→ Try it: Among the lines below, restate word for word only those from the line with "A grammar that" through the line with "For most parsers, it", with both end lines kept.

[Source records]
****

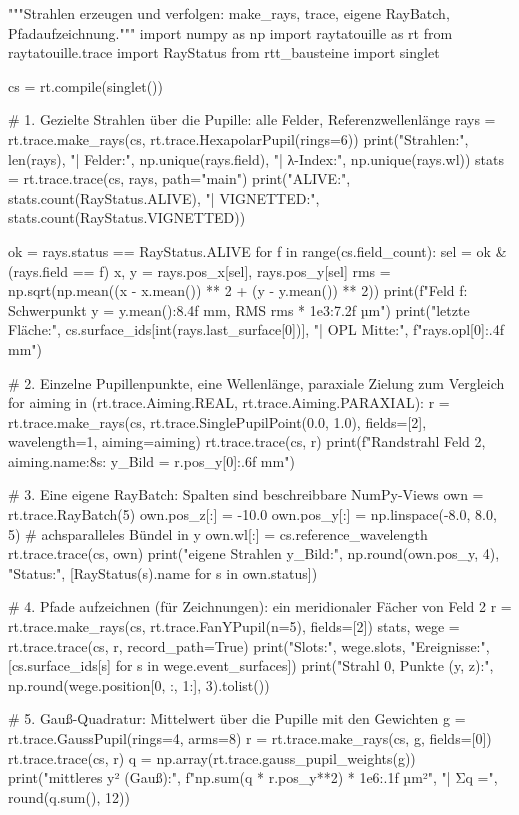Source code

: \documentclass[11pt,a4paper,openany]{book}
\DeclareRobustCommand{\code}[1]{\texttt{\directlua{rttcode("\luaescapestring{\detokenize{#1}}")}}}
\begin{document}
\begin{pycode}[title={\code{ex08_strahlen.py}}]
"""Strahlen erzeugen und verfolgen: make_rays, trace, eigene RayBatch, Pfadaufzeichnung."""
import numpy as np
import raytatouille as rt
from raytatouille.trace import RayStatus
from rtt_bausteine import singlet

cs = rt.compile(singlet())

# 1. Gezielte Strahlen über die Pupille: alle Felder, Referenzwellenlänge
rays = rt.trace.make_rays(cs, rt.trace.HexapolarPupil(rings=6))
print("Strahlen:", len(rays), "| Felder:", np.unique(rays.field), "| λ-Index:", np.unique(rays.wl))
stats = rt.trace.trace(cs, rays, path="main")
print("ALIVE:", stats.count(RayStatus.ALIVE), "| VIGNETTED:", stats.count(RayStatus.VIGNETTED))

ok = rays.status == RayStatus.ALIVE
for f in range(cs.field_count):
    sel = ok & (rays.field == f)
    x, y = rays.pos_x[sel], rays.pos_y[sel]
    rms = np.sqrt(np.mean((x - x.mean()) ** 2 + (y - y.mean()) ** 2))
    print(f"Feld {f}: Schwerpunkt y = {y.mean():8.4f} mm, RMS {rms * 1e3:7.2f} µm")
print("letzte Fläche:", cs.surface_ids[int(rays.last_surface[0])],
      "| OPL Mitte:", f"{rays.opl[0]:.4f} mm")

# 2. Einzelne Pupillenpunkte, eine Wellenlänge, paraxiale Zielung zum Vergleich
for aiming in (rt.trace.Aiming.REAL, rt.trace.Aiming.PARAXIAL):
    r = rt.trace.make_rays(cs, rt.trace.SinglePupilPoint(0.0, 1.0), fields=[2],
                           wavelength=1, aiming=aiming)
    rt.trace.trace(cs, r)
    print(f"Randstrahl Feld 2, {aiming.name:8s}: y_Bild = {r.pos_y[0]:.6f} mm")

# 3. Eine eigene RayBatch: Spalten sind beschreibbare NumPy-Views
own = rt.trace.RayBatch(5)
own.pos_z[:] = -10.0
own.pos_y[:] = np.linspace(-8.0, 8.0, 5)          # achsparalleles Bündel in y
own.wl[:] = cs.reference_wavelength
rt.trace.trace(cs, own)
print("eigene Strahlen y_Bild:", np.round(own.pos_y, 4), "Status:",
      [RayStatus(s).name for s in own.status])

# 4. Pfade aufzeichnen (für Zeichnungen): ein meridionaler Fächer von Feld 2
r = rt.trace.make_rays(cs, rt.trace.FanYPupil(n=5), fields=[2])
stats, wege = rt.trace.trace(cs, r, record_path=True)
print("Slots:", wege.slots, "Ereignisse:", [cs.surface_ids[s] for s in wege.event_surfaces])
print("Strahl 0, Punkte (y, z):", np.round(wege.position[0, :, 1:], 3).tolist())

# 5. Gauß-Quadratur: Mittelwert über die Pupille mit den Gewichten
g = rt.trace.GaussPupil(rings=4, arms=8)
r = rt.trace.make_rays(cs, g, fields=[0])
rt.trace.trace(cs, r)
q = np.array(rt.trace.gauss_pupil_weights(g))
print("mittleres y² (Gauß):", f"{np.sum(q * r.pos_y**2) * 1e6:.1f} µm²", "| Σq =", round(q.sum(), 12))
\end{pycode}
\end{document}
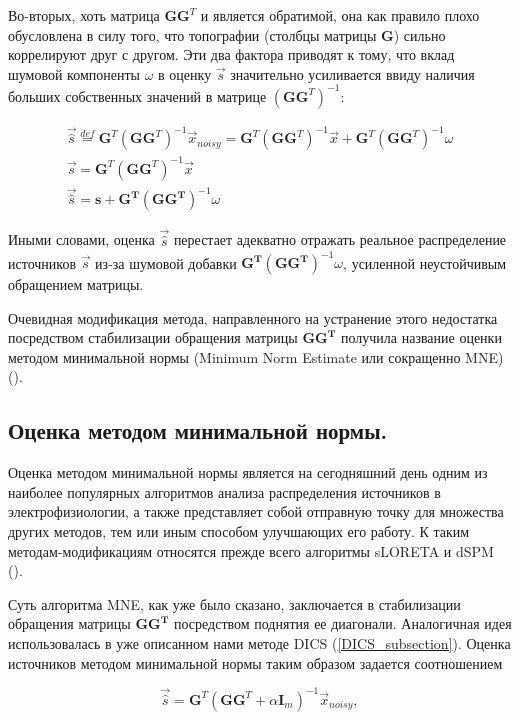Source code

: Во-вторых, хоть матрица $\mathbf{G}\mathbf{G}^T$ и является обратимой, она как
правило плохо обусловлена в силу того, что топографии (столбцы матрицы
$\mathbf{G}$) сильно коррелируют друг с другом.  Эти два фактора
приводят к тому, что вклад шумовой компоненты $\omega$ в оценку $\vec{s}$
значительно усиливается ввиду наличия больших собственных значений в матрице
${(\mathbf{G}\mathbf{G}^T)}^{-1}$:

\begin{gather*}
    \vec{\hat{s}} \stackrel{def}{=} \mathbf{G}^T{(\mathbf{G}\mathbf{G}^T)}^{-1}\vec{x}_{noisy} = 
    \mathbf{G}^T{(\mathbf{G}\mathbf{G}^T)}^{-1}\vec{x} +
    \mathbf{G}^T{(\mathbf{G}\mathbf{G}^T)}^{-1}\omega\\
    \vec{s} = \mathbf{G}^T{(\mathbf{G}\mathbf{G}^T)}^{-1}\vec{x}
    \\
    \vec{\hat{s}} =  \mathbf{s + G^T{(GG^T)}}^{-1}\omega
\end{gather*}

Иными словами, оценка $\vec{\hat{s}}$ перестает адекватно отражать реальное распределение
источников $\vec{s}$ из-за шумовой добавки $\mathbf{G^T{(GG^T)}}^{-1}\omega$, усиленной
неустойчивым обращением матрицы.

Очевидная модификация метода, направленного на устранение этого недостатка
посредством стабилизации обращения матрицы $\mathbf{GG^T}$ получила название
оценки методом минимальной нормы (Minimum Norm Estimate или сокращенно MNE)
(\cite{MNE_paper}).

\subsection{Оценка методом минимальной нормы.}

Оценка методом минимальной нормы является на сегодняшний день одним из наиболее
популярных алгоритмов анализа распределения источников в электрофизиологии, а
также представляет собой отправную точку для множества других методов, тем или
иным способом улучшающих его работу. К таким методам-модификациям относятся
прежде всего алгоритмы sLORETA и dSPM (\cite{sLORETA_paper, dSPM_paper}).

Суть алгоритма MNE, как уже было сказано, заключается в стабилизации обращения
матрицы $\mathbf{GG^T}$ посредством поднятия ее диагонали. Аналогичная идея
использовалась в уже описанном нами методе DICS (\ref{DICS_subsection}).
Оценка источников методом минимальной нормы таким образом задается соотношением

\begin{equation}
    \vec{\hat{s}} = \mathbf{G}^T(\mathbf{GG}^T + \alpha \mathbf{I}_m)^{-1}\vec{x}_{noisy},
    \label{MNE_estimation_formula}
\end{equation}

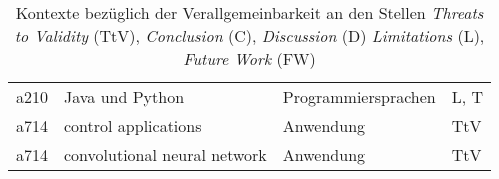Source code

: \begin{table}[h!]
\begin{tabular}{ r | l | l | l }
        a210 & Java und Python & Programmiersprachen & L, T \\
        a714 & control applications & Anwendung & TtV \\
        a714 & convolutional neural network & Anwendung & TtV \\
    \end{tabular}
    \caption{Kontexte bezüglich der Verallgemeinbarkeit
    an den Stellen \textit{Threats to Validity} (TtV), \textit{Conclusion} (C), \textit{Discussion} (D)
    \textit{Limitations} (L), \textit{Future Work} (FW)
    }
    \label{table:kontexte-verallgemeinbarkeit}
\end{table}
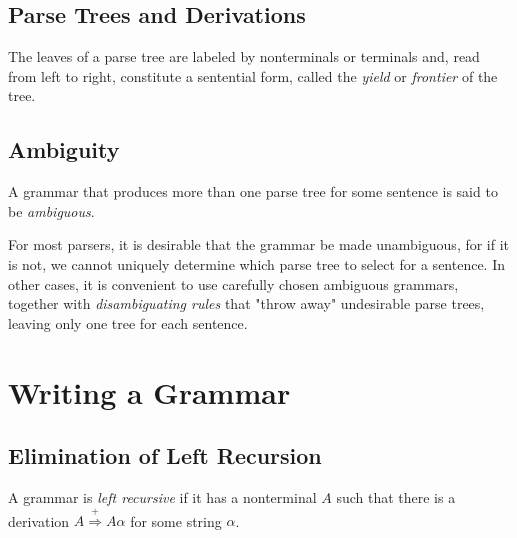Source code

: \documentclass[12pt,a4paper,twoside,openany]{book}
\begin{document}
\subsection{Parse Trees and Derivations}

The leaves of a parse tree are labeled by nonterminals or terminals and, read from left to right, constitute a sentential form, called the \textit{yield} or \textit{frontier} of the tree.

\subsection{Ambiguity}

A grammar that produces more than one parse tree for some sentence is said to be \textit{ambiguous}.

For most parsers, it is desirable that the grammar be made unambiguous, for if it is not, we cannot uniquely determine which parse tree to select for a sentence. In other cases, it is convenient to use carefully chosen ambiguous grammars, together with \textit{disambiguating rules} that "throw away" undesirable parse trees, leaving only one tree for each sentence.

\section{Writing a Grammar}
\subsection{Elimination of Left Recursion}

A grammar is \textit{left recursive} if it has a nonterminal $A$ such that there is a derivation $A\overset{+}{\Rightarrow}A\alpha$ for some string $\alpha$.

\end{document}
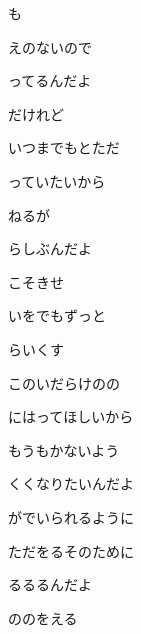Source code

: \documentclass[a4paper,tate,twocolumn,12pt]{ltjtarticle}
\begin{document}
\begin{flushleft}
\vspace{2em}

\noindent\begin{minipage}{\linewidth}
も

えのないので

ってるんだよ

だけれど

いつまでもとただ

っていたいから

ねるが

らしぶんだよ

こそきせ
\end{minipage}

\vspace{2em}

\noindent\begin{minipage}{\linewidth}
いをでもずっと

らいくす

このいだらけのの

にはってほしいから

もうもかないよう

くくなりたいんだよ

がでいられるように
\end{minipage}

\vspace{2em}

\noindent\begin{minipage}{\linewidth}
ただをるそのために

るるるんだよ

ののをえる
\end{minipage}

\end{flushleft}
\end{document}
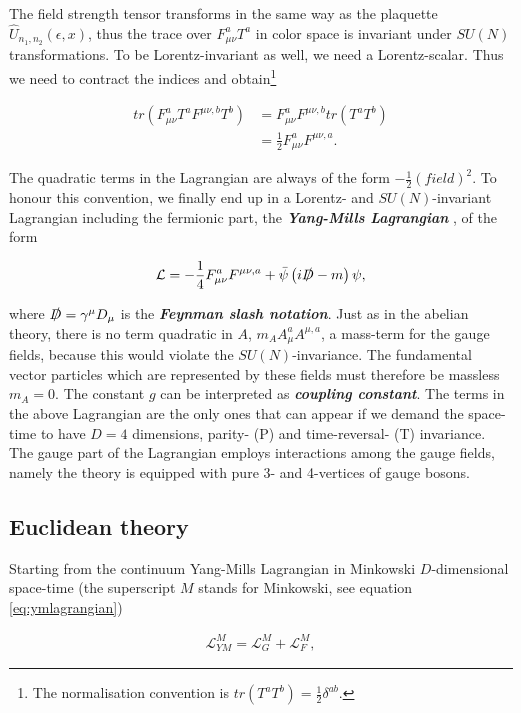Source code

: \documentclass{article}
\theoremstyle{plain} %
\theoremstyle{convention} %
\theoremstyle{remark} %
\def\df#1{\textbf{\textit{#1}}}
\numberwithin{equation}{section}
\begin{document}
The field strength tensor transforms in the same way as the plaquette $\hat{U}_{n_1,n_2}(\epsilon,x)$, thus the trace over $F_{\mu \nu}^a T^a$ in color space is invariant under $SU(N)$ transformations. To be Lorentz-invariant as well, we need a Lorentz-scalar. Thus we need to contract the indices and obtain\footnote{The normalisation convention is $tr(T^a T^b) = \frac{1}{2} \delta^{ab}$.}

\begin{align}
    tr( F_{\mu \nu}^a T^a F^{\mu \nu, b} T^b) &= F_{\mu \nu}^a F^{\mu \nu, b} tr(T^a T^b) \\
    &= \frac{1}{2} F_{\mu \nu}^a F^{\mu \nu, a}.
\end{align}

The quadratic terms in the Lagrangian are always of the form $-\frac{1}{2} (\textit{field})^2$. To honour this convention, we finally end up in a Lorentz- and $SU(N)$-invariant Lagrangian including the fermionic part, the \df{Yang-Mills Lagrangian} \cite{yang1954}, of the form

\begin{align}
    \mathcal{L} = -\frac{1}{4} F_{\mu \nu}^a F^{\mu \nu, a} + \bar{\psi} \left( i \slashed{D} - m \right) \psi, \label{eq:ymlagrangian}
\end{align}

where $\slashed{D} = \gamma^{\mu} D_{\mu}$ is the \df{Feynman slash notation}. Just as in the abelian theory, there is no term quadratic in $A$, $m_A A_{\mu}^a A^{\mu,a}$, a mass-term for the gauge fields, because this would violate the $SU(N)$-invariance. The fundamental vector particles which are represented by these fields must therefore be massless $m_A = 0$. The constant $g$ can be interpreted as \df{coupling constant}. The terms in the above Lagrangian are the only ones that can appear if we demand the space-time to have $D=4$ dimensions, parity- (P) and time-reversal- (T) invariance. The gauge part of the Lagrangian employs interactions among the gauge fields, namely the theory is equipped with pure 3- and 4-vertices of gauge bosons.

\subsection{Euclidean theory}

Starting from the continuum Yang-Mills Lagrangian in Minkowski $D$-dimensional space-time (the superscript $M$ stands for Minkowski, see equation \eqref{eq:ymlagrangian})

\begin{align}
    \mathcal{L}_{YM}^M = \mathcal{L}_G^M + \mathcal{L}_F^M, \label{eq:cont_ym_lagrangian}
\end{align}
\end{document}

****

→ Solution for this problem:
A grammar that produces more than one parse tree for some sentence is said to be \textit{ambiguous}.

For most parsers, it is desirable that the grammar be made unambiguous, for if it is not, we cannot uniquely determine which parse tree to select for a sentence. In other cases, it is convenient to use carefully chosen ambiguous grammars, together with \textit{disambiguating rules} that "throw away" undesirable parse trees, leaving only one tree for each sentence.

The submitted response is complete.